We have been warned that the data in the chart above is “for illustrative purposes only” and is not drawn to scale. We think this is cheating. If you are a public company, you draw to scale. Period.
In any event, that is how revenues for the core Kafka platform on premises (Confluent Platform), and the managed services on the cloud (Confluent Cloud) look generally. The Kafka Stream and Data Streaming Platform variants of the cloud-based managed service are shown above. Mostly.

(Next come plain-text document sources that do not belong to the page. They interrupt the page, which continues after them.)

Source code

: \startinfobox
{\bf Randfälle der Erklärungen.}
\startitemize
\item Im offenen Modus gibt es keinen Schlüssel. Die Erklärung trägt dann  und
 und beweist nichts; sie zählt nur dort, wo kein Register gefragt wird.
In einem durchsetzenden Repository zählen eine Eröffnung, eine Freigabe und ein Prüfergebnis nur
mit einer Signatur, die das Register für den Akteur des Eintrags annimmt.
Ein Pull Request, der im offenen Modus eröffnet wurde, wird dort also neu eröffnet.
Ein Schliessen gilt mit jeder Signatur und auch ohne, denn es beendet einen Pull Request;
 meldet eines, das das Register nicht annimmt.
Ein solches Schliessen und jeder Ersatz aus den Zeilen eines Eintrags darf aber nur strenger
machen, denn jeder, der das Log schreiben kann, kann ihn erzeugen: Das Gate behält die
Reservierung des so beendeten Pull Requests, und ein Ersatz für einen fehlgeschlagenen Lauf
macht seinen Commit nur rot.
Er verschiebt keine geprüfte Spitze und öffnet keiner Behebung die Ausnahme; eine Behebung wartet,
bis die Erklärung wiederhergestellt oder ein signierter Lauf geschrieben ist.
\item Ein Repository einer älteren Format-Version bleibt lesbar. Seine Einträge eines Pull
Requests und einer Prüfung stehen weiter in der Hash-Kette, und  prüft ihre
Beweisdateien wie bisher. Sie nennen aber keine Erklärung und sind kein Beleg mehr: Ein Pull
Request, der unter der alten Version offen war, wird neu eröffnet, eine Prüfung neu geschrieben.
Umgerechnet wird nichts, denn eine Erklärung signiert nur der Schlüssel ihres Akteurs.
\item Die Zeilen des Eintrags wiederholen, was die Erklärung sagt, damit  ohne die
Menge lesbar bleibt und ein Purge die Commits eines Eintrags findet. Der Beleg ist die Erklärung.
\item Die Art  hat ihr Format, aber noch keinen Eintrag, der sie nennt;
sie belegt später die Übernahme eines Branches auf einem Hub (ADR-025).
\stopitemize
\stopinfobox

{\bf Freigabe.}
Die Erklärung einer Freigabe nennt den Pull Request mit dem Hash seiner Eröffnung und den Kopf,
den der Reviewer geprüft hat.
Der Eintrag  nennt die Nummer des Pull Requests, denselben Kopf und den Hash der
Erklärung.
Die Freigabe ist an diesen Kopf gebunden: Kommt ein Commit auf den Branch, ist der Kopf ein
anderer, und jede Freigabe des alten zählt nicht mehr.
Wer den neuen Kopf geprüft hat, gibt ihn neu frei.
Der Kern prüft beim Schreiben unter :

Here is a chart that shows how Confluent Cloud revenues have changed over time:
And here is how the broader Confluent Subscription revenue (which constitutes the vast majority of revenues, excepting professional services) looks:
The Confluent Cloud revenue is one component of the Confluent Subscription revenue, and if you subtract the two, you get the on premises Confluent Platform revenues. IBM will no doubt want to boost sales of the on premises subscriptions, given its enterprise customer base, but is clearly interesting in being hybrid and pushing the cloud, too.
With this acquisition, IBM has its Watson.X model and data governance application for GenAI, plus Red Hat Enterprise Linux and OpenShift to containerized and run AI training and AI inference clusters. It has Storage Scale (formerly GPFS) for high performance parallel storage to feed these clusters, and DS8000s for storage area networks underpinning databases and traditional application and middleware systems.

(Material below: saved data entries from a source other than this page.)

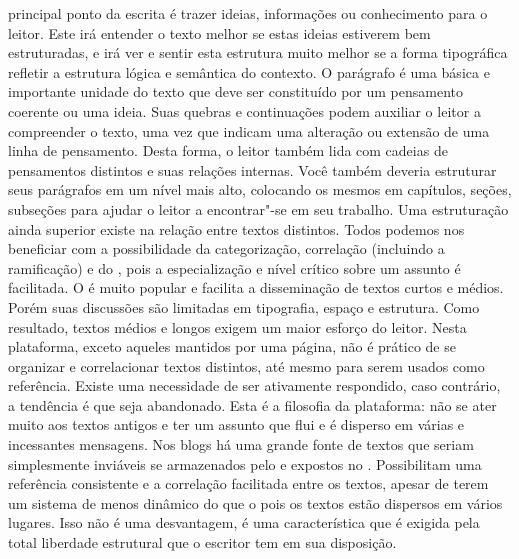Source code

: \markdownRendererInterblockSeparator
{} principal ponto da escrita é trazer ideias, informações ou conhecimento para o leitor. Este irá entender o texto melhor se estas ideias estiverem bem estruturadas, e irá ver e sentir esta estrutura muito melhor se a forma tipográfica refletir a estrutura lógica e semântica do contexto.\markdownRendererInterblockSeparator
{}O parágrafo é uma básica e importante unidade do texto que deve ser constituído por um pensamento coerente ou uma ideia. Suas quebras e continuações podem auxiliar o leitor a compreender o texto, uma vez que indicam uma alteração ou extensão de uma linha de pensamento. Desta forma, o leitor também lida com cadeias de pensamentos distintos e suas relações internas. Você também deveria estruturar seus parágrafos em um nível mais alto, colocando os mesmos em capítulos, seções, subseções\markdownRendererEllipsis{} para ajudar o leitor a encontrar"-se em seu trabalho.\markdownRendererInterblockSeparator
{}Uma estruturação ainda superior existe na relação entre textos distintos. Todos podemos nos beneficiar com a possibilidade da categorização, correlação (incluindo a ramificação) e do , pois a especialização e nível crítico sobre um assunto é facilitada.\fimsubsec\markdownRendererInterblockSeparator
{}\markdownRendererInterblockSeparator
{}O  é muito popular e facilita a disseminação de textos curtos e médios. Porém suas discussões são limitadas em tipografia, espaço e estrutura. Como resultado, textos médios e longos exigem um maior esforço do leitor. Nesta plataforma, exceto aqueles mantidos por uma página, não é prático de se organizar e correlacionar textos distintos, até mesmo para serem usados como referência. Existe uma necessidade de ser ativamente respondido, caso contrário, a tendência é que seja abandonado. Esta é a filosofia da plataforma: não se ater muito aos textos antigos e ter um assunto que flui e é disperso em várias e incessantes mensagens.\markdownRendererInterblockSeparator
{}Nos blogs há uma grande fonte de textos que seriam simplesmente inviáveis se armazenados pelo e expostos no . Possibilitam uma referência consistente e a correlação facilitada entre os textos, apesar de terem um sistema de  menos dinâmico do que o  pois os textos estão dispersos em vários lugares. Isso não é uma desvantagem, é uma característica que é exigida pela total liberdade estrutural que o escritor tem em sua disposição.\markdownRendererInterblockSeparator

What IBM will not have is the X86 or Arm servers that run a lot of this stuff, but there is not much money to be made with these anyway. IBM is perfectly happy for customers to buy X86 servers from Lenovo, Dell, Hewlett Packard Enterprise, Supermicro, or Cisco Systems to run Kafka workloads. But, we may yet see a Power11 cluster tuned up with Kafka and GPFS for streaming and storage.
At this point, Confluent board members and shareholders controlling 62 percent of the shares of Confluent have given the IBM deal the nod. Asking the other shareholders to say “Yes” is a formality, but getting regulatory approval around the globe is not. That will probably take until the middle of 2026, according to Kavanaugh.